カシオ計算機株式会社 様:鍵盤の「弾き心地」向上にCAE活用 試行錯誤重ね、感性の数値化目指す

概要

今回は、カシオ計算機様のご協力をいただき、鍵盤楽器の操作性を改善するため、どのようにCAEを活用したのかについて伺いました。ご協力をいただいたのは、カシオ計算機羽村技術センターで技術開発・製品開発に取り組むエンジニアのお二人です。
本来、鍵盤の「弾き心地」といったユーザーの感性に関わる要素は、数値化や言語化が難しいと考えられてきました。しかし、お二人が携わった製品開発の過程で、鍵盤の様々な動きをデータ化し、CAEを活用して解析を重ねることで、奏者の感性を数値化し、言語化する取り組みに一定の進展があったといいます。

羽村技術センター 技術本部 機構開発統轄部
機構技術開発部 機構技術開発室 リーダー 遠藤 将幸 様
第二機構開発部 22開発室 石橋 直也 様

操作性の予測と改善、そのデジタル化

まず、どのように製品開発に取り組まれてきたのか、概要をお聞かせください。

遠藤

CAEを活用し、鍵盤操作性の予測と改善を実施しました。メインのテーマとしたのは、「グリッサンド奏法(指を鍵盤の上で滑らかに流れるように移動させて、音を鳴らす演奏方法)でキーボードを弾いた時の操作性を維持すること」です。グリッサンド奏法を行うとき、鍵盤横方向の剛性が低いと操作感が低下します。それから、動きすぎてしまうと隣の鍵盤に当たってしまうので、鍵盤同士が当たってカチャカチャという音が生じてしまいます。これは製品の品位を下げることにつながります。CAEを、強度、コストダウン、設計ミスを減らすためだけではなく、ピアノの弾き心地にまで広げて活用しようという取り組みを進めてきました。

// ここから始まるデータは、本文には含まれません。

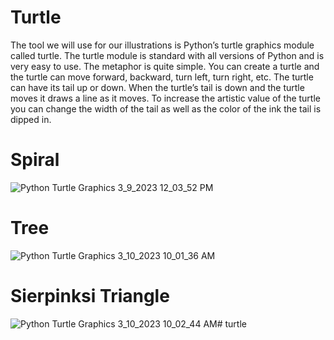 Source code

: # Turtle
The tool we will use for our illustrations is Python’s turtle graphics module called turtle. The turtle module is standard with all versions of Python and is very easy to use. The metaphor is quite simple. You can create a turtle and the turtle can move forward, backward, turn left, turn right, etc. The turtle can have its tail up or down. When the turtle’s tail is down and the turtle moves it draws a line as it moves. To increase the artistic value of the turtle you can change the width of the tail as well as the color of the ink the tail is dipped in.

# Spiral
![Python Turtle Graphics 3_9_2023 12_03_52 PM](https://user-images.githubusercontent.com/26981725/224141771-6797297b-b4b6-4d30-8b71-653a9e42d44d.png)

# Tree
![Python Turtle Graphics 3_10_2023 10_01_36 AM](https://user-images.githubusercontent.com/26981725/224390654-9c42a488-f378-49a1-b493-03460976f007.png)


# Sierpinksi Triangle
![Python Turtle Graphics 3_10_2023 10_02_44 AM](https://user-images.githubusercontent.com/26981725/224390665-bda06bce-0735-4631-87d6-cb6eda90a9a4.png)# turtle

前機種までは鍵盤の横ブレを防ぐために「ガイド機構」を設けていました。ガイドと鍵盤の隙間関係はとてもシビアであり、通常打鍵時に両者の擦れによる違和感(摩擦)を軽減するためにグリースの塗布対策も必要となります。加えて、グリースが固着や減少することで、打鍵の操作感が経年変化してしまうことも大きな問題となっていました。そこで、どうにかグリースやガイドを使わない設計を実現したいと考えていました。

こうした課題の解決を目指すうえで、CAEを上手に活用しようと考えました。まずは、課題を明確にするために、目標値を設定する必要があります。当社のガイドが付いている機種や、他社でガイドを使っていない機種もありますので、さまざまな機種を解析して目標を定めました。3Dモデルをつくり、人間の指を模した部品がグリッサンド奏法をした際の、鍵盤の左右方向の動きをCAEで数値化しました。CAEで鍵盤の挙動を確認し、目標に向けて改善・修正を繰り返しました。本プロセスによって金型製作の一歩手前まで、“データ” 上での設計改善を実施しました。鍵盤の弾き心地と言われても、なかなか数値化が難しいものがありますが、グリッサンド奏法について、自社の過去製品や、他社の製品を比較することで、目標を数値化して明確にすることができました。これはCAEの利点であると思います。いったん金型の製作をしてしまうと、弾き心地が良くないときは改造が必要になりますから、そうした手戻りをだいぶ削減することができました。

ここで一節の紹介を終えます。